Following his retirement, Gerdts continued to represent a traditional view of American art history founded in connoisseurship. He became an outspoken opponent of newer approaches to analyzing American art. Among the targets of his criticism were Frances Pohl's influential textbook, Framing America: A Social History of American Art (2002 and later), and John Davis, Jennifer Greenhill, and Jason LaFountain's benchmark anthology, A Companion to American Art (2015), with its diverse sampling of contemporary perspectives on American visual culture.

==Death==
Gerdts died of complications of COVID-19 at White Plains Hospital in White Plains, New York, on April 14, 2020, at age 91, during the COVID-19 pandemic in New York (state).

==Selected works==
Gerdts' writings encompass 342 works in 443 publications in 6 languages and 24,892 library holdings.

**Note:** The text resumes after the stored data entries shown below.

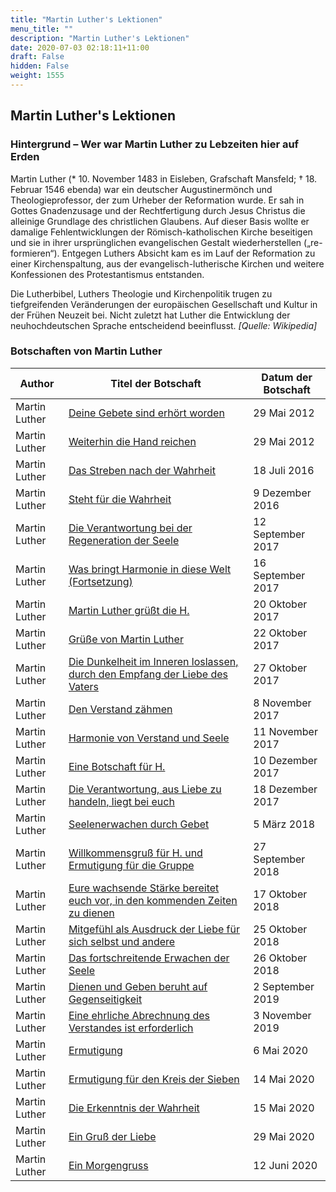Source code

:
 ```yaml
---
title: "Martin Luther's Lektionen"
menu_title: ""
description: "Martin Luther's Lektionen"
date: 2020-07-03 02:18:11+11:00
draft: False
hidden: False
weight: 1555
---
```

## Martin Luther's Lektionen

### Hintergrund – Wer war Martin Luther zu Lebzeiten hier auf Erden

Martin Luther (* 10. November 1483 in Eisleben, Grafschaft Mansfeld; † 18. Februar 1546 ebenda) war ein deutscher Augustinermönch und Theologieprofessor, der zum Urheber der Reformation wurde. Er sah in Gottes Gnadenzusage und der Rechtfertigung durch Jesus Christus die alleinige Grundlage des christlichen Glaubens. Auf dieser Basis wollte er damalige Fehlentwicklungen der Römisch-katholischen Kirche beseitigen und sie in ihrer ursprünglichen evangelischen Gestalt wiederherstellen („re-formieren“). Entgegen Luthers Absicht kam es im Lauf der Reformation zu einer Kirchenspaltung, aus der evangelisch-lutherische Kirchen und weitere Konfessionen des Protestantismus entstanden.

Die Lutherbibel, Luthers Theologie und Kirchenpolitik trugen zu tiefgreifenden Veränderungen der europäischen Gesellschaft und Kultur in der Frühen Neuzeit bei. Nicht zuletzt hat Luther die Entwicklung der neuhochdeutschen Sprache entscheidend beeinflusst. *[Quelle: Wikipedia]*

### Botschaften von Martin Luther

**Author** | **Titel der Botschaft** | **Datum der Botschaft**  
---|---|---
Martin Luther | [Deine Gebete sind erhört worden](/aktuelle-botschaften/aktuelle-botschaften-in-reihenfolge-des-datums/aktuelle-botschaften-2012/deine-gebete-sind-erhoert-worden-jb-martin-luther-29-mai-2012/) | 29 Mai 2012
Martin Luther | [Weiterhin die Hand reichen](/aktuelle-botschaften/aktuelle-botschaften-in-reihenfolge-des-datums/aktuelle-botschaften-2012/weiterhin-die-hand-reichen-jb-martin-luther-29-mai-2012/) | 29 Mai 2012
Martin Luther | [Das Streben nach der Wahrheit](/aktuelle-botschaften/aktuelle-botschaften-in-reihenfolge-des-datums/aktuelle-botschaften-2016/das-streben-nach-der-wahrheit-af-martin-luther-18-juli-2016/) | 18 Juli 2016
Martin Luther | [Steht für die Wahrheit](/aktuelle-botschaften/aktuelle-botschaften-in-reihenfolge-des-datums/aktuelle-botschaften-2016/steht-fuer-die-wahrheit-af-martin-luther-9-dezember-2016/) | 9 Dezember 2016
Martin Luther | [Die Verantwortung bei der Regeneration der Seele](/aktuelle-botschaften/aktuelle-botschaften-in-reihenfolge-des-datums/aktuelle-botschaften-2017/die-verantwortung-bei-der-regeneration-der-seele-af-martin-luther-12-september-2017/) | 12 September 2017
Martin Luther | [Was bringt Harmonie in diese Welt (Fortsetzung)](/aktuelle-botschaften/aktuelle-botschaften-in-reihenfolge-des-datums/aktuelle-botschaften-2017/was-bringt-harmonie-in-diese-welt-fortsetzung-af-martin-luther-16-september-2017/) | 16 September 2017
Martin Luther | [Martin Luther grüßt die H.](/aktuelle-botschaften/aktuelle-botschaften-in-reihenfolge-des-datums/aktuelle-botschaften-2017/martin-luther-gruesst-die-h-af-martin-luther-20-oktober-2017/) | 20 Oktober 2017
Martin Luther | [Grüße von Martin Luther](/aktuelle-botschaften/aktuelle-botschaften-in-reihenfolge-des-datums/aktuelle-botschaften-2017/gruesse-von-martin-luther-af-martin-luther-22-oktober-2017/) | 22 Oktober 2017
Martin Luther | [Die Dunkelheit im Inneren loslassen, durch den Empfang der Liebe des Vaters](/aktuelle-botschaften/aktuelle-botschaften-in-reihenfolge-des-datums/aktuelle-botschaften-2017/die-dunkelheit-im-inneren-loslassen-durch-den-empfang-der-liebe-des-vaters-af-martin-luther-27-oktober-2017/) | 27 Oktober 2017
Martin Luther | [Den Verstand zähmen](/aktuelle-botschaften/aktuelle-botschaften-in-reihenfolge-des-datums/aktuelle-botschaften-2017/den-verstand-zaehmen-af-martin-luther-8-november-2017/) | 8 November 2017
Martin Luther | [Harmonie von Verstand und Seele](/aktuelle-botschaften/aktuelle-botschaften-in-reihenfolge-des-datums/aktuelle-botschaften-2017/harmonie-von-verstand-und-seele-af-martin-luther-11-november-2017/) | 11 November 2017
Martin Luther | [Eine Botschaft für H.](/aktuelle-botschaften/aktuelle-botschaften-in-reihenfolge-des-datums/aktuelle-botschaften-2017/eine-botschaft-fuer-h-af-martin-luther-10-dezember-2017/) | 10 Dezember 2017
Martin Luther | [Die Verantwortung, aus Liebe zu handeln, liegt bei euch](/aktuelle-botschaften/aktuelle-botschaften-in-reihenfolge-des-datums/aktuelle-botschaften-2017/die-verantwortung-aus-liebe-zu-handeln-liegt-bei-euch-af-martin-luther-18-dezember-2017/) | 18 Dezember 2017
Martin Luther | [Seelenerwachen durch Gebet](/aktuelle-botschaften/aktuelle-botschaften-in-reihenfolge-des-datums/aktuelle-botschaften-2018/seelenerwachen-durch-gebet-af-martin-luther-5-maerz-2018/) | 5 März 2018
Martin Luther | [Willkommensgruß für H. und Ermutigung für die Gruppe](/aktuelle-botschaften/aktuelle-botschaften-in-reihenfolge-des-datums/aktuelle-botschaften-2018/willkommensgruss-fuer-h-und-ermutigung-fuer-die-gruppe-af-martin-luther-27-september-2018/) | 27 September 2018
Martin Luther | [Eure wachsende Stärke bereitet euch vor, in den kommenden Zeiten zu dienen](/aktuelle-botschaften/aktuelle-botschaften-in-reihenfolge-des-datums/aktuelle-botschaften-2018/eure-wachsende-staerke-bereitet-euch-vor-in-den-kommenden-zeiten-zu-dienen-af-martin-luther-17-oktober-2018/) | 17 Oktober 2018
Martin Luther | [Mitgefühl als Ausdruck der Liebe für sich selbst und andere](/aktuelle-botschaften/aktuelle-botschaften-in-reihenfolge-des-datums/aktuelle-botschaften-2018/mitgefuehl-als-ausdruck-der-liebe-fuer-sich-selbst-und-andere-af-martin-luther-25-oktober-2018/) | 25 Oktober 2018
Martin Luther | [Das fortschreitende Erwachen der Seele](/aktuelle-botschaften/aktuelle-botschaften-in-reihenfolge-des-datums/aktuelle-botschaften-2018/das-fortschreitende-erwachen-der-seele-af-martin-luther-26-oktober-2018/) | 26 Oktober 2018
Martin Luther | [Dienen und Geben beruht auf Gegenseitigkeit](/aktuelle-botschaften/aktuelle-botschaften-in-reihenfolge-des-datums/aktuelle-botschaften-2019/dienen-und-geben-beruht-auf-gegenseitigkeit-af-martin-luther-2-september-2019/) | 2 September 2019
Martin Luther | [Eine ehrliche Abrechnung des Verstandes ist erforderlich](/aktuelle-botschaften/aktuelle-botschaften-in-reihenfolge-des-datums/aktuelle-botschaften-2019/eine-ehrliche-abrechnung-des-verstandes-ist-erforderlich-af-martin-luther-3-november-2019/) | 3 November 2019
Martin Luther | [Ermutigung](/aktuelle-botschaften/aktuelle-botschaften-in-reihenfolge-des-datums/aktuelle-botschaften-2020/ermutigung-hm-martin-luther-6-mai-2020/) | 6 Mai 2020
Martin Luther | [Ermutigung für den Kreis der Sieben](/aktuelle-botschaften/aktuelle-botschaften-in-reihenfolge-des-datums/aktuelle-botschaften-2020/ermutigung-fuer-den-kreis-der-sieben-hm-martin-luther-14-mai-2020/) | 14 Mai 2020
Martin Luther | [Die Erkenntnis der Wahrheit](/aktuelle-botschaften/aktuelle-botschaften-in-reihenfolge-des-datums/aktuelle-botschaften-2020/die-erkenntnis-der-wahrheit-hm-martin-luther-15-mai-2020/) | 15 Mai 2020
Martin Luther | [Ein Gruß der Liebe](/aktuelle-botschaften/aktuelle-botschaften-in-reihenfolge-des-datums/aktuelle-botschaften-2020/ein-gruss-der-liebe-hm-martin-luther-29-mai-2020/) | 29 Mai 2020
Martin Luther | [Ein Morgengruss](/aktuelle-botschaften/aktuelle-botschaften-in-reihenfolge-des-datums/aktuelle-botschaften-2020/ein-morgengruss-hm-martin-luther-12-juni-2020/) | 12 Juni 2020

- 2016 — Two Centuries of American Still-Llife Painting: The Frank and Michelle Hevrdejs Collection. Exh. cat. Museum of Fine Arts, Houston.
- 2014 __ "William Blair Bruce in Giverny." In Into the Light: The paintings of William Blair Bruce (1859-1906). Art Gallery of Hamilton, Ontario, Canada
- 1999 — "From Ashcan to Abstract: The Paintings of Elias Goldberg", Elias Goldberg Exhibition Catalogue, Janos Gat Gallery.
- 1997 — The Color of Modernism: The American Fauves. New York: Hollis Taggert Gallery.
- 1996 — William Glackens. Abbeville Press.
- 1994 — Impressionist New York. Abbeville Press.
- 1993 __ Monet's Giverny: An Impressionist Colony. Abbeville Press.
- 1990 — Art Across America: Two Centuries of Regional Painting, 1710–1920, 3 vols. Abbeville Press.
- 1987 — The Art of Henry Inman. National Portrait Gallery, Smithsonian Institution.
- 1987 __ (with James L. Yarnall) Index to American Art Exhibition Catalogues From the Beginning through the 1876 Centennial Year, 6 vols. G. K. Hall & Co.
- 1985 __ "Through a Glass Brightly." In The New Path: Ruskin and American Pre-Raphaelites. The Brooklyn Museum.
- 1984 — American Impressionism. Abbeville Press. (2nd ed. 2001)
- 1981 — The Art of Healing: Medicine and Science in American Art. Exh. cat. Birmingham Museum of Art.
- 1981 — Painters of the Humble Truth: Masterpieces of American Still Life, 1801–1930. University of Missouri Press.
- 1980 __ American Impressionism. Exh. cat. The Henry Art Gallery, University of Washington, Seattle.
- 1974 — The Great American Nude: A History in Art. (American Art & Artists series) Praeger.
- 1973 — American Neo-Classic Sculpture: The Marble Resurrection. Viking Press.
- 1972 __ The White Marmorean Flock: Nineteenth Century American Women Neo-Classical Sculptors. Exh. cat. Vassar College Art Gallery, Poughkeepsie, New York
- 1971 — (With Russell E. Burke) American Still-Life Painting. (American Art & Artists series) Praeger.
- 1967__ Edmonia Lewis: Ten Afro-American Artists of the Nineteenth Century. Exh. cat. Howard University, Washington, DC
- 1967 — American Still Life Painting, 1913–1967. Exh. cat. American Federation of the Arts.
- 1966 __ Thomas Birch. Exh cat. Philadelphia Maritime Museum.
- 1965 __ Women Artists of America. Exh. cat. Newark Museum.
- 1964 — Painting and Sculpture in New Jersey. [Ph.D. diss. Harvard University.] Van Nostrand.
- 1962 __The Drawings of Joseph Stella. Exh. cat. Newark: Rabin and Krueger Gallery.
- 1958 — Nature's Bounty & Man's Delight: American 19th-Century Still-life Painting. Exh. cat. Newark Museum.